YOUR OBJECTIVE:
An exact copy of all the data, minus the images, is required.

SOURCE MATERIAL:
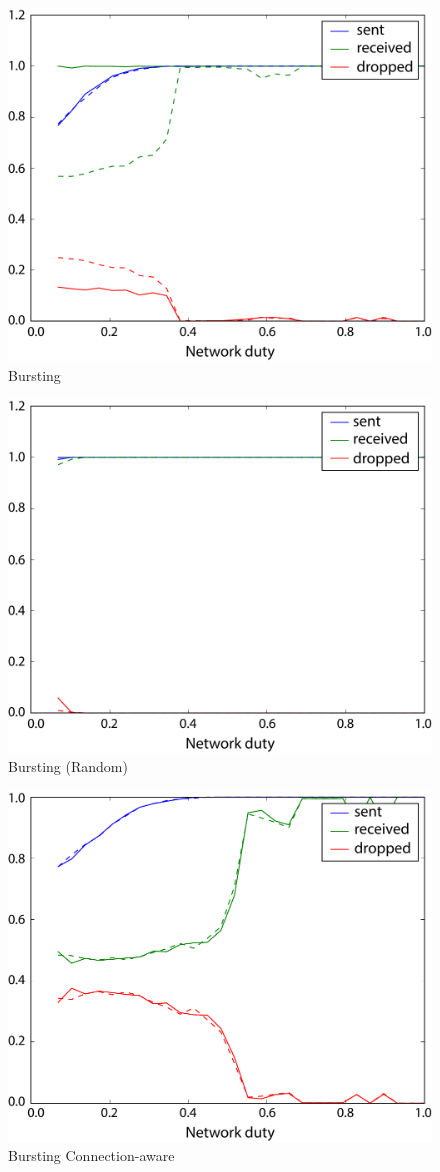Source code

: \documentclass[oneside, a4paper, 11pt]{memoir}
\begin{document}
\begin{figure}[htbp]
	\centering
	\includegraphics[width=0.6\linewidth]{images/bursting.pdf}
	\caption{Bursting}	
\end{figure}

\begin{figure}[htbp]
	\centering
	\includegraphics[width=0.6\linewidth]{images/bursting_random.pdf}
	\caption{Bursting (Random)}	
\end{figure}

\begin{figure}[htbp]
	\centering
	\includegraphics[width=0.6\linewidth]{images/bursting_connaware.pdf}
	\caption{Bursting Connection-aware}	
\end{figure}
\end{document}
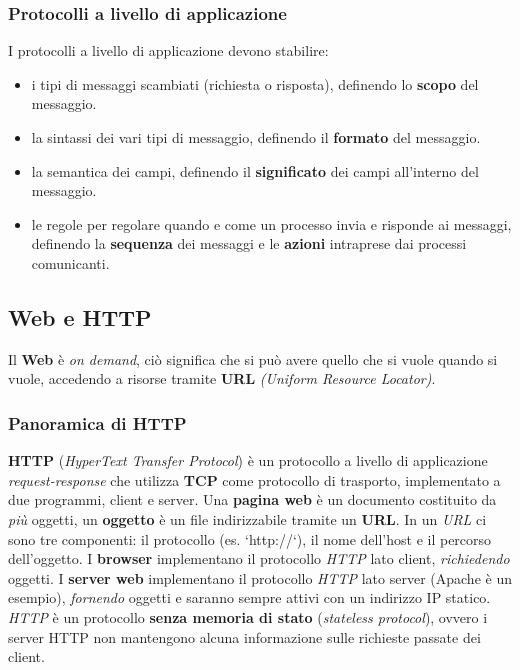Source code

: \subsubsection{Protocolli a livello di applicazione}
I protocolli a livello di applicazione devono stabilire:
\begin{itemize}
\item i tipi di messaggi scambiati (richiesta o risposta), definendo lo \textbf{scopo} del messaggio.
\item la sintassi dei vari tipi di messaggio, definendo il \textbf{formato} del messaggio.
\item la semantica dei campi, definendo il \textbf{significato} dei campi all'interno del messaggio.
\item le regole per regolare quando e come un processo invia e risponde ai messaggi, definendo la \textbf{sequenza} dei messaggi e le \textbf{azioni} intraprese dai processi comunicanti.
\end{itemize}

\subsection{Web e HTTP}
Il \textbf{Web} è \textit{on demand}, ciò significa che si può avere quello che si vuole quando si vuole, accedendo a risorse tramite \textbf{URL} \textit{(Uniform Resource Locator)}.

\subsubsection{Panoramica di HTTP}
\textbf{HTTP} (\textit{HyperText Transfer Protocol}) è un protocollo a livello di applicazione \textit{request-response} che utilizza \textbf{TCP} come protocollo di trasporto, implementato a due programmi, client e server.
Una \textbf{pagina web} è un documento costituito da \textit{più} oggetti, un \textbf{oggetto} è un file indirizzabile tramite un \textbf{URL}.
In un \textit{URL} ci sono tre componenti: il protocollo (es. `http://`), il nome dell'host e il percorso dell'oggetto.
I \textbf{browser} implementano il protocollo \textit{HTTP} lato client, \textit{richiedendo} oggetti.
I \textbf{server web} implementano il protocollo \textit{HTTP} lato server (Apache è un esempio), \textit{fornendo} oggetti e saranno sempre attivi con un indirizzo IP statico.
\textit{HTTP} è un protocollo \textbf{senza memoria di stato} (\textit{stateless protocol}), ovvero i server HTTP non mantengono alcuna informazione sulle richieste passate dei client.

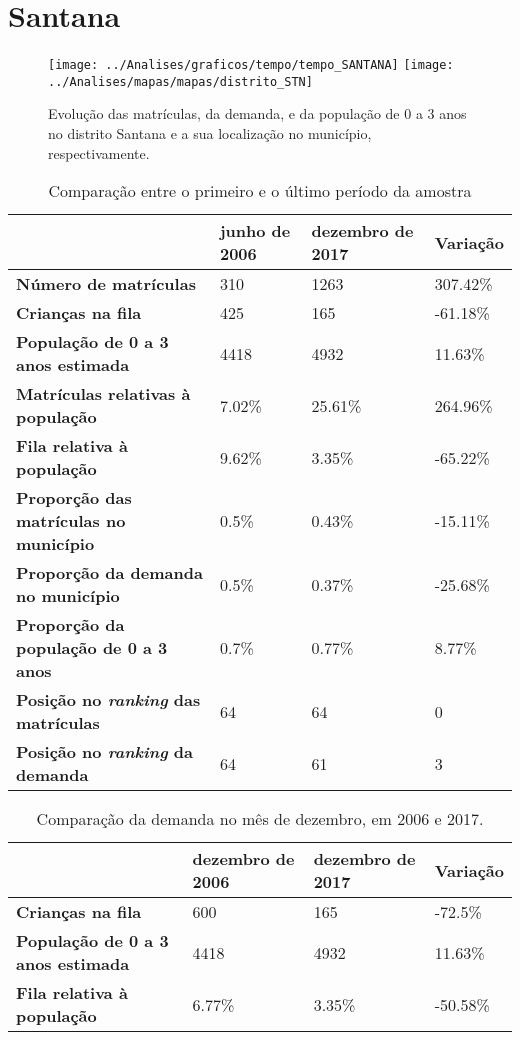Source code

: \section{Santana}
\begin{figure}[H]
\centering
\texttt{[image: ../Analises/graficos/tempo/tempo\_SANTANA]}
\texttt{[image: ../Analises/mapas/mapas/distrito\_STN]}
\caption{Evolução das matrículas, da demanda, e da população de 0 a 3 anos no distrito Santana e a sua localização no município, respectivamente.}
\end{figure}
\begin{table}[H]
\begin{tabular}{l|l|l|l}
\textbf{}                                      & \textbf{junho de 2006}       & \textbf{dezembro de 2017}    & \textbf{Variação} \\ \hline
\textbf{Número de matrículas}                  & 310 & 1263 & 307.42\% \\ \hline
\textbf{Crianças na fila}                      & 425 & 165 & -61.18\% \\ \hline
\textbf{População de 0 a 3 anos estimada}      & 4418 & 4932 & 11.63\% \\ \hline
\textbf{Matrículas relativas à população}      & 7.02\% & 25.61\% & 264.96\% \\ \hline
\textbf{Fila relativa à população}             & 9.62\% & 3.35\% & -65.22\% \\ \hline
\textbf{Proporção das matrículas no município} & 0.5\% & 0.43\% & -15.11\% \\ \hline
\textbf{Proporção da demanda no município}     & 0.5\% & 0.37\% & -25.68\% \\ \hline
\textbf{Proporção da população de 0 a 3 anos}  & 0.7\% & 0.77\% & 8.77\% \\ \hline
\textbf{Posição no \textit{ranking} das matrículas}     & 64 & 64 & 0 \\ \hline
\textbf{Posição no \textit{ranking} da demanda}         & 64 & 61 & 3 \\ 
\end{tabular}
\caption{Comparação entre o primeiro e o último período da amostra}
\end{table}
\begin{table}[H]
\begin{tabular}{l|l|l|l}
\textbf{}                                 & \textbf{dezembro de 2006} & \textbf{dezembro de 2017} & \textbf{Variação} \\ \hline
\textbf{Crianças na fila}                      & 600 & 165 & -72.5\% \\ \hline
\textbf{População de 0 a 3 anos estimada}      & 4418 & 4932 & 11.63\% \\ \hline
\textbf{Fila relativa à população}             & 6.77\% & 3.35\% & -50.58\% \\
\end{tabular}
\caption{Comparação da demanda no mês de dezembro, em 2006 e 2017.}
\end{table}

RESPONSE AREA:
Source code

: \documentclass[oneside, a4paper, 11pt]{memoir}
\begin{document}
\begin{figure}[htbp]
	\centering
	\includegraphics[width=0.6\linewidth]{images/bursting.pdf}
	\caption{Bursting}	
\end{figure}

\begin{figure}[htbp]
	\centering
	\includegraphics[width=0.6\linewidth]{images/bursting_random.pdf}
	\caption{Bursting (Random)}	
\end{figure}

\begin{figure}[htbp]
	\centering
	\includegraphics[width=0.6\linewidth]{images/bursting_connaware.pdf}
	\caption{Bursting Connection-aware}	
\end{figure}
\end{document}
Source code

: \subsubsection{Protocolli a livello di applicazione}
I protocolli a livello di applicazione devono stabilire:
\begin{itemize}
\item i tipi di messaggi scambiati (richiesta o risposta), definendo lo \textbf{scopo} del messaggio.
\item la sintassi dei vari tipi di messaggio, definendo il \textbf{formato} del messaggio.
\item la semantica dei campi, definendo il \textbf{significato} dei campi all'interno del messaggio.
\item le regole per regolare quando e come un processo invia e risponde ai messaggi, definendo la \textbf{sequenza} dei messaggi e le \textbf{azioni} intraprese dai processi comunicanti.
\end{itemize}

\subsection{Web e HTTP}
Il \textbf{Web} è \textit{on demand}, ciò significa che si può avere quello che si vuole quando si vuole, accedendo a risorse tramite \textbf{URL} \textit{(Uniform Resource Locator)}.

\subsubsection{Panoramica di HTTP}
\textbf{HTTP} (\textit{HyperText Transfer Protocol}) è un protocollo a livello di applicazione \textit{request-response} che utilizza \textbf{TCP} come protocollo di trasporto, implementato a due programmi, client e server.
Una \textbf{pagina web} è un documento costituito da \textit{più} oggetti, un \textbf{oggetto} è un file indirizzabile tramite un \textbf{URL}.
In un \textit{URL} ci sono tre componenti: il protocollo (es. `http://`), il nome dell'host e il percorso dell'oggetto.
I \textbf{browser} implementano il protocollo \textit{HTTP} lato client, \textit{richiedendo} oggetti.
I \textbf{server web} implementano il protocollo \textit{HTTP} lato server (Apache è un esempio), \textit{fornendo} oggetti e saranno sempre attivi con un indirizzo IP statico.
\textit{HTTP} è un protocollo \textbf{senza memoria di stato} (\textit{stateless protocol}), ovvero i server HTTP non mantengono alcuna informazione sulle richieste passate dei client.

Source code

: \section{Santana}
\begin{figure}[H]
\centering
\texttt{[image: ../Analises/graficos/tempo/tempo\_SANTANA]}
\texttt{[image: ../Analises/mapas/mapas/distrito\_STN]}
\caption{Evolução das matrículas, da demanda, e da população de 0 a 3 anos no distrito Santana e a sua localização no município, respectivamente.}
\end{figure}
\begin{table}[H]
\begin{tabular}{l|l|l|l}
\textbf{}                                      & \textbf{junho de 2006}       & \textbf{dezembro de 2017}    & \textbf{Variação} \\ \hline
\textbf{Número de matrículas}                  & 310 & 1263 & 307.42\% \\ \hline
\textbf{Crianças na fila}                      & 425 & 165 & -61.18\% \\ \hline
\textbf{População de 0 a 3 anos estimada}      & 4418 & 4932 & 11.63\% \\ \hline
\textbf{Matrículas relativas à população}      & 7.02\% & 25.61\% & 264.96\% \\ \hline
\textbf{Fila relativa à população}             & 9.62\% & 3.35\% & -65.22\% \\ \hline
\textbf{Proporção das matrículas no município} & 0.5\% & 0.43\% & -15.11\% \\ \hline
\textbf{Proporção da demanda no município}     & 0.5\% & 0.37\% & -25.68\% \\ \hline
\textbf{Proporção da população de 0 a 3 anos}  & 0.7\% & 0.77\% & 8.77\% \\ \hline
\textbf{Posição no \textit{ranking} das matrículas}     & 64 & 64 & 0 \\ \hline
\textbf{Posição no \textit{ranking} da demanda}         & 64 & 61 & 3 \\ 
\end{tabular}
\caption{Comparação entre o primeiro e o último período da amostra}
\end{table}
\begin{table}[H]
\begin{tabular}{l|l|l|l}
\textbf{}                                 & \textbf{dezembro de 2006} & \textbf{dezembro de 2017} & \textbf{Variação} \\ \hline
\textbf{Crianças na fila}                      & 600 & 165 & -72.5\% \\ \hline
\textbf{População de 0 a 3 anos estimada}      & 4418 & 4932 & 11.63\% \\ \hline
\textbf{Fila relativa à população}             & 6.77\% & 3.35\% & -50.58\% \\
\end{tabular}
\caption{Comparação da demanda no mês de dezembro, em 2006 e 2017.}
\end{table}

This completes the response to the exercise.